All options would include a “free time” of somewhere around 15 minutes, according to Chiacchio. This would allow people to park and run into a coffee shop or pizza shop without having to pay.

Another concern was parking turnover, or lack thereof, on Main Street.

“The overnight parking for residents often turns into taking parking spots for businesses that are needed during the day,” said Mike Locatell, council’s liaison to the Moorestown Economic Development Advisory Committee.

A few residents felt parking is a bigger issue than how long people are parking there, saying the spots are extremely inconsistent in size, leading people to squeeze into a spot that is already taken and ultimately blocking driveways. One resident suggested making spots smaller to create more spots. Another wide concern was local businesses are losing foot traffic due to the lack of parking outside their establishments.

The general consensus from residents at the meeting was kiosks are an undesirable option. Reasons such as looking inconsistent with the town and causing confusion to those unfamiliar with the devices were cited.

Many residents requested more information on what the options would cost, but the representatives were not yet ready to provide that information.

“The revenue will exceed the expense for this, but the point is not to make revenue,” Merchel said. “The point of the meters is really to regulate the parking.”

The purpose of the meeting was to gain input from residents, as Chiacchio says planning is in the preliminary phases.
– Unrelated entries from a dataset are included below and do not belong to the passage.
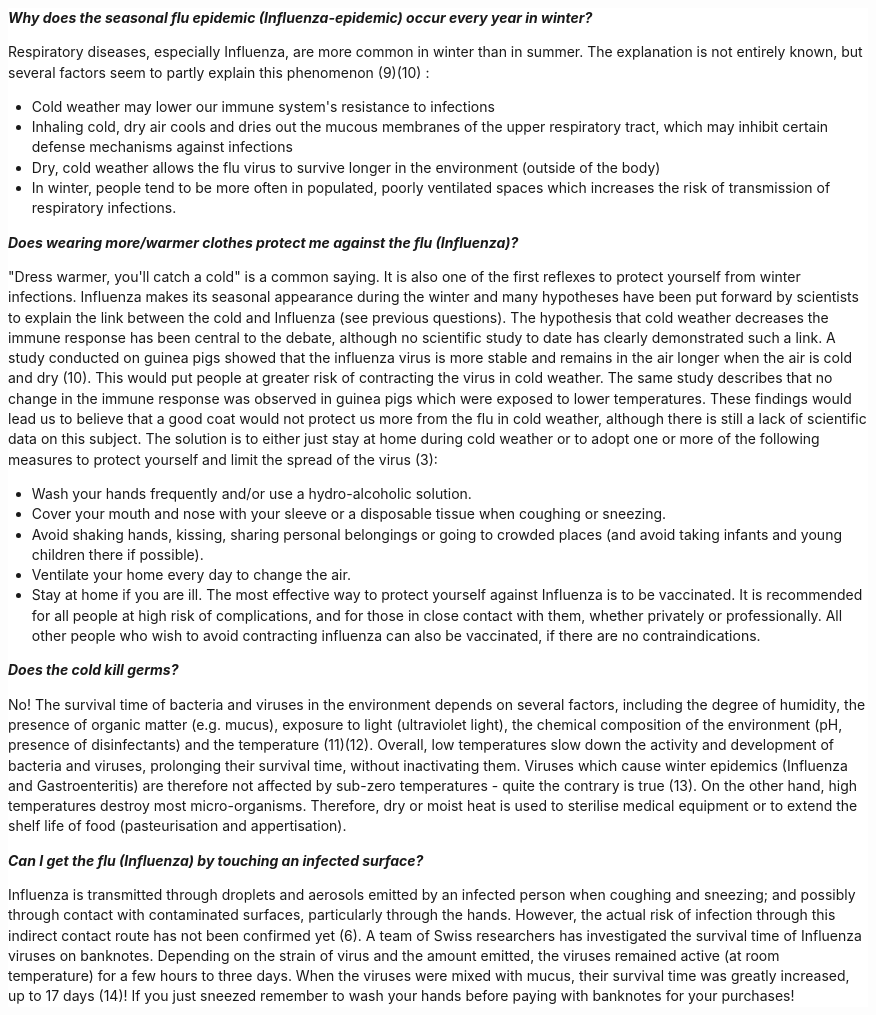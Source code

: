 **_Why does the seasonal flu epidemic (Influenza-epidemic) occur every year in winter?_**

Respiratory diseases, especially Influenza, are more common in winter than in summer. The explanation is not entirely known, but several factors seem to partly explain this phenomenon (9)(10) :
- Cold weather may lower our immune system's resistance to infections
- Inhaling cold, dry air cools and dries out the mucous membranes of the upper respiratory tract, which may inhibit certain defense mechanisms against infections
- Dry, cold weather allows the flu virus to survive longer in the environment (outside of the body)
- In winter, people tend to be more often in populated, poorly ventilated spaces which increases the risk of transmission of respiratory infections.

**_Does wearing more/warmer clothes protect me against the flu (Influenza)?_**

\"Dress warmer, you'll catch a cold\" is a common saying. It is also one of the first reflexes to protect yourself from winter infections. Influenza makes its seasonal appearance during the winter and many hypotheses have been put forward by scientists to explain the link between the cold and Influenza (see previous questions). The hypothesis that cold weather decreases the immune response has been central to the debate, although no scientific study to date has clearly demonstrated such a link. A study conducted on guinea pigs showed that the influenza virus is more stable and remains in the air longer when the air is cold and dry (10). This would put people at greater risk of contracting the virus in cold weather. The same study describes that no change in the immune response was observed in guinea pigs which were exposed to lower temperatures. These findings would lead us to believe that a good coat would not protect us more from the flu in cold weather, although there is still a lack of scientific data on this subject. The solution is to either just stay at home during cold weather or to adopt one or more of the following measures to protect yourself and limit the spread of the virus (3):
- Wash your hands frequently and/or use a hydro-alcoholic solution.
- Cover your mouth and nose with your sleeve or a disposable tissue when coughing or sneezing.
- Avoid shaking hands, kissing, sharing personal belongings or going to crowded places (and avoid taking infants and young children there if possible).
- Ventilate your home every day to change the air.
- Stay at home if you are ill.
The most effective way to protect yourself against Influenza is to be vaccinated. It is recommended for all people at high risk of complications, and for those in close contact with them, whether privately or professionally. All other people who wish to avoid contracting influenza can also be vaccinated, if there are no contraindications.

**_Does the cold kill germs?_**

No! The survival time of bacteria and viruses in the environment depends on several factors, including the degree of humidity, the presence of organic matter (e.g. mucus), exposure to light (ultraviolet light), the chemical composition of the environment (pH, presence of disinfectants) and the temperature (11)(12). Overall, low temperatures slow down the activity and development of bacteria and viruses, prolonging their survival time, without inactivating them. Viruses which cause winter epidemics (Influenza and Gastroenteritis) are therefore not affected by sub-zero temperatures - quite the contrary is true (13). On the other hand, high temperatures destroy most micro-organisms. Therefore, dry or moist heat is used to sterilise medical equipment or to extend the shelf life of food (pasteurisation and appertisation).

**_Can I get the flu (Influenza) by touching an infected surface?_**

Influenza is transmitted through droplets and aerosols emitted by an infected person when coughing and sneezing; and possibly through contact with contaminated surfaces, particularly through the hands. However, the actual risk of infection through this indirect contact route has not been confirmed yet (6). A team of Swiss researchers has investigated the survival time of Influenza viruses on banknotes. Depending on the strain of virus and the amount emitted, the viruses remained active (at room temperature) for a few hours to three days. When the viruses were mixed with mucus, their survival time was greatly increased, up to 17 days (14)! If you just sneezed remember to wash your hands before paying with banknotes for your purchases!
Residents were provided a survey with questions, including which parking plan best suits Moorestown businesses, what the time limit for parking should be, when time limits should not apply, whether municipal parking lots should have paid parking, what prices for parking should be and whether business owners and employees should be given parking permits to waive parking costs.

Once a more concrete plan is in place, it will be presented and voted on at a Township Council meeting.